WHAT YOU NEED TO DO:
Reproduce the records that follow in full, excluding any picture they contain.

MATERIAL TO PROCESS:

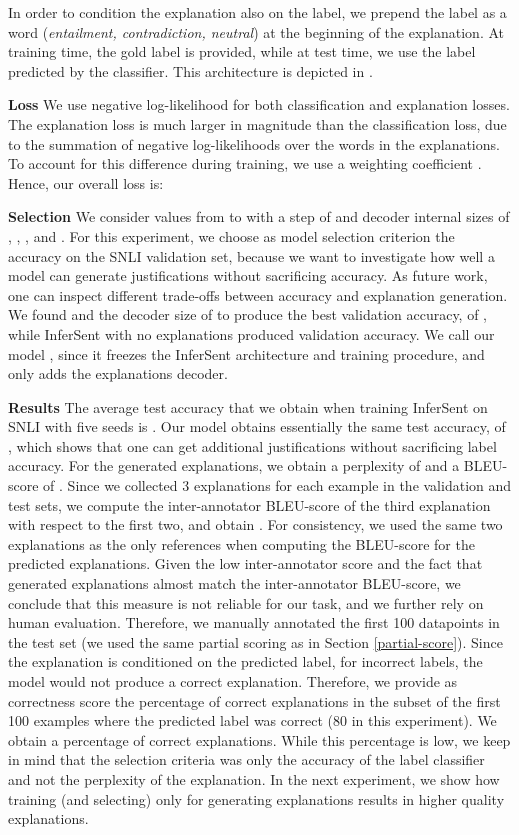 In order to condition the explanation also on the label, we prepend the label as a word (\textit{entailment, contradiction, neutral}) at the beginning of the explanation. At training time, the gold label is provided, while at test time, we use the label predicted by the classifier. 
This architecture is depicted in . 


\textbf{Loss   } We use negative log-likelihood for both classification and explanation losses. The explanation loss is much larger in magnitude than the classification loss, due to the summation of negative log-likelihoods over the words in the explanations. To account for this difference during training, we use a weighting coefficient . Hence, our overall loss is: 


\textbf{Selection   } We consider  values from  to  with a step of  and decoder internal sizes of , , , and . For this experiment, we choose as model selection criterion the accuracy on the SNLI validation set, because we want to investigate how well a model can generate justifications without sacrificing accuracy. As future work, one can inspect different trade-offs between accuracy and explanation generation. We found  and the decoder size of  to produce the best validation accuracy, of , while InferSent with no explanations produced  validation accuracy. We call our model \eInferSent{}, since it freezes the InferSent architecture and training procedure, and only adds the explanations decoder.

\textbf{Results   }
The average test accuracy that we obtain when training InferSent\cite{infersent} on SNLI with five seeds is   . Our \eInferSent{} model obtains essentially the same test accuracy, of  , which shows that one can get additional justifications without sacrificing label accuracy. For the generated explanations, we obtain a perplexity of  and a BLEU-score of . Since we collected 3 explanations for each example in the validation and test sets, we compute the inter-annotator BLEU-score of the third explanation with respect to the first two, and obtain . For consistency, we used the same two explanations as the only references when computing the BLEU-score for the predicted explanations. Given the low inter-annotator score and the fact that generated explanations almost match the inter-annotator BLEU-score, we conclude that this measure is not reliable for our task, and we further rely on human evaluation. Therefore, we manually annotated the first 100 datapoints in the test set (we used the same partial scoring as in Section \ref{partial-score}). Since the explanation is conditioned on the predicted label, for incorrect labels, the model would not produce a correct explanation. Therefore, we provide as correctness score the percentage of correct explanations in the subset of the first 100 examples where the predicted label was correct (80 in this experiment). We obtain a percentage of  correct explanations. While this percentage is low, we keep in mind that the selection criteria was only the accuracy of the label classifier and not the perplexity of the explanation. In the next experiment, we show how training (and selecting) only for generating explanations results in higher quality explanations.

REPLY TO THE TASK:
 In order to condition the explanation also on the label, we prepend the label as a word (\textit{entailment, contradiction, neutral}) at the beginning of the explanation. At training time, the gold label is provided, while at test time, we use the label predicted by the classifier. 
This architecture is depicted in . 


\textbf{Loss   } We use negative log-likelihood for both classification and explanation losses. The explanation loss is much larger in magnitude than the classification loss, due to the summation of negative log-likelihoods over the words in the explanations. To account for this difference during training, we use a weighting coefficient . Hence, our overall loss is: 


\textbf{Selection   } We consider  values from  to  with a step of  and decoder internal sizes of , , , and . For this experiment, we choose as model selection criterion the accuracy on the SNLI validation set, because we want to investigate how well a model can generate justifications without sacrificing accuracy. As future work, one can inspect different trade-offs between accuracy and explanation generation. We found  and the decoder size of  to produce the best validation accuracy, of , while InferSent with no explanations produced  validation accuracy. We call our model \eInferSent{}, since it freezes the InferSent architecture and training procedure, and only adds the explanations decoder.

\textbf{Results   }
The average test accuracy that we obtain when training InferSent\cite{infersent} on SNLI with five seeds is   . Our \eInferSent{} model obtains essentially the same test accuracy, of  , which shows that one can get additional justifications without sacrificing label accuracy. For the generated explanations, we obtain a perplexity of  and a BLEU-score of . Since we collected 3 explanations for each example in the validation and test sets, we compute the inter-annotator BLEU-score of the third explanation with respect to the first two, and obtain . For consistency, we used the same two explanations as the only references when computing the BLEU-score for the predicted explanations. Given the low inter-annotator score and the fact that generated explanations almost match the inter-annotator BLEU-score, we conclude that this measure is not reliable for our task, and we further rely on human evaluation. Therefore, we manually annotated the first 100 datapoints in the test set (we used the same partial scoring as in Section \ref{partial-score}). Since the explanation is conditioned on the predicted label, for incorrect labels, the model would not produce a correct explanation. Therefore, we provide as correctness score the percentage of correct explanations in the subset of the first 100 examples where the predicted label was correct (80 in this experiment). We obtain a percentage of  correct explanations. While this percentage is low, we keep in mind that the selection criteria was only the accuracy of the label classifier and not the perplexity of the explanation. In the next experiment, we show how training (and selecting) only for generating explanations results in higher quality explanations.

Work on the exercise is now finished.